Human rights in El Salvador and the way the world views them were the main topics of discussion at this week’s Fall Politics Forum at the College.

Bullock discusses human rights in El Salvador and the growing concern over increasing violence and the lack of police protection.

Held on Friday, Sept. 25 in the Social Sciences Building, the presentation, entitled “Human Rights and Social Violence in Central America,” was hosted by Noah Bullock, executive director of Foundation Cristosal, a “faith-based human rights and community development organization,” according to their website.

At the beginning of his presentation, Bullock dabbled into the contemporary history of human rights in El Salvador and the rest of Central America.

“El Salvador, in this year, has sort of passed Honduras and become the most violent country in the world,” Bullock said. “But El Salvador is different from Guatemala and Honduras because there is no social protest movement.”

Bullock said that there is also no lack of corruption cases within the Salvadoran government while also expressing his dissatisfaction with the current attorney general, even admitting that he was part of a movement calling for resignation.

According to Bullock, there have been 5,000 murders in the country of six million people this year, with 911 of those murders occurring in the month of August alone. Bullock also claims that the murders are both government ordered and related to gang violence.

“In El Salvador… 2009-2011 were some of the most violent years… with homicide rates around 60-70 per every 100,000 (people)… In the U.S. it’s around two or three,” Bullock said. “The World Health Organization says that when you have homicide rates of 10 per every 100,000 (people) we have an epidemic – so homicide in El Salvador exceeds the 10 limit by six or seven times.”

Bullock claims that the Salvadoran government had put in place strict anti-gang measures in an attempt to curb crime. Criminalizing gang membership, however, allows police to arrest anybody who looks to be part of a gang.

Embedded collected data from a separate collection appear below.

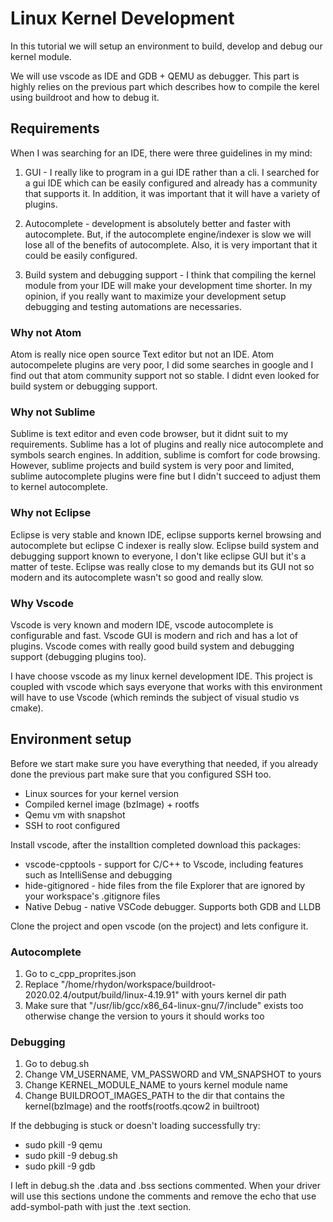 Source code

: # Linux Kernel Development
In this tutorial we will setup an environment to build, develop and debug our kernel module.

We will use vscode as IDE and GDB + QEMU as debugger. This part is highly relies on the previous part
which describes how to compile the kerel using buildroot and how to debug it.

## Requirements
When I was searching for an IDE, there were three guidelines in my mind:

1. GUI - I really like to program in a gui IDE rather than a cli. I searched for a gui IDE which can be easily configured and already has a community that supports it. In addition, it was important that it will have a variety of plugins.

2. Autocomplete - development is absolutely better and faster with autocomplete. But, if the autocomplete engine/indexer is slow we will lose all of the benefits of autocomplete. Also, it is very important that it could be easily configured.

3. Build system and debugging support - I think that compiling the kernel module from your IDE will make your development time shorter. In my opinion, if you really want to maximize your development setup debugging and testing automations are necessaries. 

### Why not Atom
Atom is really nice open source Text editor but not an IDE. Atom autocompelete plugins are very poor, I did some searches in google and I find out that atom community support not so stable. I didnt even looked for build system or debugging support.

### Why not Sublime
Sublime is text editor and even code browser, but it didnt suit to my requirements. Sublime has a lot of plugins and really nice autocomplete and symbols search engines. In addition, sublime is comfort for code browsing. However, sublime projects and build system is very poor and limited, sublime autocomplete plugins were fine but I didn't succeed to adjust them to kernel autocomplete.

### Why not Eclipse
Eclipse is very stable and known IDE, eclipse supports kernel browsing and autocomplete but eclipse C indexer is really slow.
Eclipse build system and debugging support known to everyone, I don't like eclipse GUI but it's a matter of teste. Eclipse was really close to my demands but its GUI not so modern and its autocomplete wasn't so good and really slow.

### Why Vscode
Vscode is very known and modern IDE, vscode autocomplete is configurable and fast. Vscode GUI is modern and rich and has a lot of plugins. Vscode comes with really good build system and debugging support (debugging plugins too).

I have choose vscode as my linux kernel development IDE. This project is coupled with vscode which says everyone that works with this environment will have to use Vscode (which reminds the subject of visual studio vs cmake).

## Environment setup

Before we start make sure you have everything that needed, if you already done the previous part make sure that you configured SSH too.

* Linux sources for your kernel version
* Compiled kernel image (bzImage) + rootfs
* Qemu vm with snapshot
* SSH to root configured

Install vscode, after the installtion completed download this packages:

* vscode-cpptools - support for C/C++ to Vscode, including features such as IntelliSense and debugging
* hide-gitignored - hide files from the file Explorer that are ignored by your workspace's .gitignore files
* Native Debug - native VSCode debugger. Supports both GDB and LLDB

Clone the project and open vscode (on the project) and lets configure it.

### Autocomplete

1. Go to c_cpp_proprites.json
2. Replace "/home/rhydon/workspace/buildroot-2020.02.4/output/build/linux-4.19.91" with yours kernel dir path
3. Make sure that "/usr/lib/gcc/x86_64-linux-gnu/7/include" exists too otherwise change the version to yours it should works too
 
### Debugging

1. Go to debug.sh
2. Change VM_USERNAME, VM_PASSWORD and VM_SNAPSHOT to yours 
3. Change KERNEL_MODULE_NAME to yours kernel module name
4. Change BUILDROOT_IMAGES_PATH to the dir that contains the kernel(bzImage) and the rootfs(rootfs.qcow2 in builtroot)

If the debbuging is stuck or doesn't loading successfully try:

* sudo pkill -9 qemu
* sudo pkill -9 debug.sh
* sudo pkill -9 gdb

I left in debug.sh the .data and .bss sections commented. When your driver will use this sections undone the comments and remove the echo that use add-symbol-path with just the .text section.


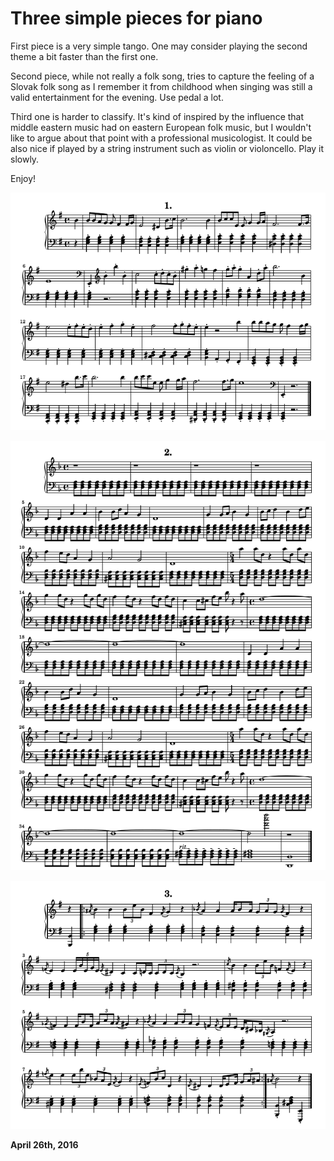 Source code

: # Three simple pieces for piano



First piece is a very simple tango. One may consider playing the second theme a bit faster than the first one.

Second piece, while not really a folk song, tries to capture the feeling of a Slovak folk song as I remember it from childhood when singing was still a valid entertainment for the evening. Use pedal a lot.

Third one is harder to classify. It's kind of inspired by the influence that middle eastern music had on eastern European folk music, but I wouldn't like to argue about that point with a professional musicologist. It could be also nice if played by a string instrument such as violin or violoncello. Play it slowly.

Enjoy!

![](1.png)

![](2.png)

![](3.png)

**April 26th, 2016** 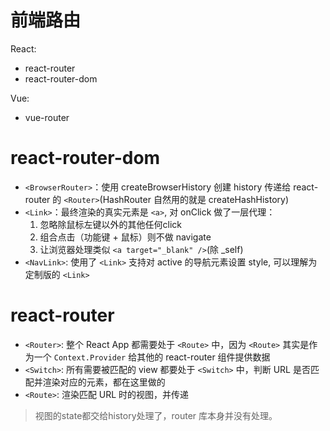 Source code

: # 前端路由
React:
+ react-router
+ react-router-dom

Vue:
+ vue-router

# react-router-dom

+ `<BrowserRouter>`：使用 createBrowserHistory 创建 history 传递给 react-router 的 `<Router>`(HashRouter 自然用的就是 createHashHistory)
+ `<Link>`：最终渲染的真实元素是 `<a>`, 对 onClick 做了一层代理：
  1. 忽略除鼠标左键以外的其他任何click
  2. 组合点击（功能键 + 鼠标）则不做 navigate
  3. 让浏览器处理类似 `<a target="_blank" />`(除 _self)
+ `<NavLink>`: 使用了 `<Link>` 支持对 active 的导航元素设置 style, 可以理解为定制版的 `<Link>`

# react-router

+ `<Router>`: 整个 React App 都需要处于 `<Route>` 中，因为 `<Route>` 其实是作为一个 `Context.Provider` 给其他的 react-router 组件提供数据
+ `<Switch>`: 所有需要被匹配的 view 都要处于 `<Switch>` 中，判断 URL 是否匹配并渲染对应的元素，都在这里做的
+ `<Route>`: 渲染匹配 URL 时的视图，并传递

> 视图的state都交给history处理了，router 库本身并没有处理。
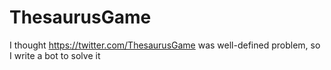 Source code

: ThesaurusGame
=============

I thought https://twitter.com/ThesaurusGame was well-defined problem, so I write a bot to solve it
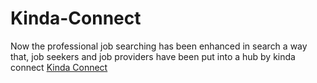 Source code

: # Kinda-Connect
Now the professional job searching has been enhanced in search a way that, job seekers and job providers have been put into a hub by kinda connect
[Kinda Connect](http://kindaconnect.com/)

“There’s a big debate about failed state — is El Salvador a failed state, what does a failed state mean — there’s a whole debate about that,” Bullock said. “I think it’s safe to say that the Salvadoran state is failing to protect its people and guarantee them security, and that’s one of the primary purposes of a state — to protect its people.”

Episcopal Chaplain Lisa Caton, director of the Center of Mindfulness and Compassion at the College, invited Bullock to visit the campus.

“I want people to understand how the U.S. government is involved in what happens in Third World countries — Central America,” Caton said.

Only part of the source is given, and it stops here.